What needs to be done
What is needed is an exact copy of all the records below.

Data section
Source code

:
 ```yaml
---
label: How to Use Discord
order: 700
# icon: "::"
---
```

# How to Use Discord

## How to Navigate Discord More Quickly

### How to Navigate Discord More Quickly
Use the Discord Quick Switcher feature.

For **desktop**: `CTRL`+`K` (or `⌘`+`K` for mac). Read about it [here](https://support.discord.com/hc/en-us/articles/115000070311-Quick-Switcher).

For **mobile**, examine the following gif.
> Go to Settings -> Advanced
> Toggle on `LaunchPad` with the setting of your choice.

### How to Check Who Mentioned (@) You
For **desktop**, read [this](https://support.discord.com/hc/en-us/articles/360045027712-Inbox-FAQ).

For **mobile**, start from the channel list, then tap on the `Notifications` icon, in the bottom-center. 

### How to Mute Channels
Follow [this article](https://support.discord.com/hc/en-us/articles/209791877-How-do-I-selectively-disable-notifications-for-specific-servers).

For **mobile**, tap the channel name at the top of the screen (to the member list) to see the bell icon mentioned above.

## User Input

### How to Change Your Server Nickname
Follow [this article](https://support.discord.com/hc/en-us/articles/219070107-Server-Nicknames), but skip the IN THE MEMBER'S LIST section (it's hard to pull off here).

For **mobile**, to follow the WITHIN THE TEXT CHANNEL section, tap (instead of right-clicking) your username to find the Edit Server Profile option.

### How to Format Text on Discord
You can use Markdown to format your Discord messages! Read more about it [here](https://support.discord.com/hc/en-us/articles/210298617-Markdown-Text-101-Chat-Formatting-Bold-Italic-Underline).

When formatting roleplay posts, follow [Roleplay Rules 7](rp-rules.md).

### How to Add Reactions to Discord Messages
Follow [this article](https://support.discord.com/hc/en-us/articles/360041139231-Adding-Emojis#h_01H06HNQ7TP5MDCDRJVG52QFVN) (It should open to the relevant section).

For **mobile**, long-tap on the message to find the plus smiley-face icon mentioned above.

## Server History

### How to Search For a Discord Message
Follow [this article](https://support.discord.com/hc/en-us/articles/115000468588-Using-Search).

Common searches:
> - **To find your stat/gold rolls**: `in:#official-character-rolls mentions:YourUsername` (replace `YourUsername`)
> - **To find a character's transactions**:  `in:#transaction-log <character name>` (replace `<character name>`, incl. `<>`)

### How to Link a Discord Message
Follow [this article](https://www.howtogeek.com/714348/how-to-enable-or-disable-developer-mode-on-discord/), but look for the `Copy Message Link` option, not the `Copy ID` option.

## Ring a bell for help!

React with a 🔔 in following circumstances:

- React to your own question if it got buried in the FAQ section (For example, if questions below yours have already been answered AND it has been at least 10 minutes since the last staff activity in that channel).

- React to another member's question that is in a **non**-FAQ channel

Result for this exercise
Source code

:
 ```yaml
---
label: How to Use Discord
order: 700
# icon: "::"
---
```

# How to Use Discord

## How to Navigate Discord More Quickly

### How to Navigate Discord More Quickly
Use the Discord Quick Switcher feature.

For **desktop**: `CTRL`+`K` (or `⌘`+`K` for mac). Read about it [here](https://support.discord.com/hc/en-us/articles/115000070311-Quick-Switcher).

For **mobile**, examine the following gif.
> Go to Settings -> Advanced
> Toggle on `LaunchPad` with the setting of your choice.

### How to Check Who Mentioned (@) You
For **desktop**, read [this](https://support.discord.com/hc/en-us/articles/360045027712-Inbox-FAQ).

For **mobile**, start from the channel list, then tap on the `Notifications` icon, in the bottom-center. 

### How to Mute Channels
Follow [this article](https://support.discord.com/hc/en-us/articles/209791877-How-do-I-selectively-disable-notifications-for-specific-servers).

For **mobile**, tap the channel name at the top of the screen (to the member list) to see the bell icon mentioned above.

## User Input

### How to Change Your Server Nickname
Follow [this article](https://support.discord.com/hc/en-us/articles/219070107-Server-Nicknames), but skip the IN THE MEMBER'S LIST section (it's hard to pull off here).

For **mobile**, to follow the WITHIN THE TEXT CHANNEL section, tap (instead of right-clicking) your username to find the Edit Server Profile option.

### How to Format Text on Discord
You can use Markdown to format your Discord messages! Read more about it [here](https://support.discord.com/hc/en-us/articles/210298617-Markdown-Text-101-Chat-Formatting-Bold-Italic-Underline).

When formatting roleplay posts, follow [Roleplay Rules 7](rp-rules.md).

### How to Add Reactions to Discord Messages
Follow [this article](https://support.discord.com/hc/en-us/articles/360041139231-Adding-Emojis#h_01H06HNQ7TP5MDCDRJVG52QFVN) (It should open to the relevant section).

For **mobile**, long-tap on the message to find the plus smiley-face icon mentioned above.

## Server History

### How to Search For a Discord Message
Follow [this article](https://support.discord.com/hc/en-us/articles/115000468588-Using-Search).

Common searches:
> - **To find your stat/gold rolls**: `in:#official-character-rolls mentions:YourUsername` (replace `YourUsername`)
> - **To find a character's transactions**:  `in:#transaction-log <character name>` (replace `<character name>`, incl. `<>`)

### How to Link a Discord Message
Follow [this article](https://www.howtogeek.com/714348/how-to-enable-or-disable-developer-mode-on-discord/), but look for the `Copy Message Link` option, not the `Copy ID` option.

## Ring a bell for help!

React with a 🔔 in following circumstances:

- React to your own question if it got buried in the FAQ section (For example, if questions below yours have already been answered AND it has been at least 10 minutes since the last staff activity in that channel).

- React to another member's question that is in a **non**-FAQ channel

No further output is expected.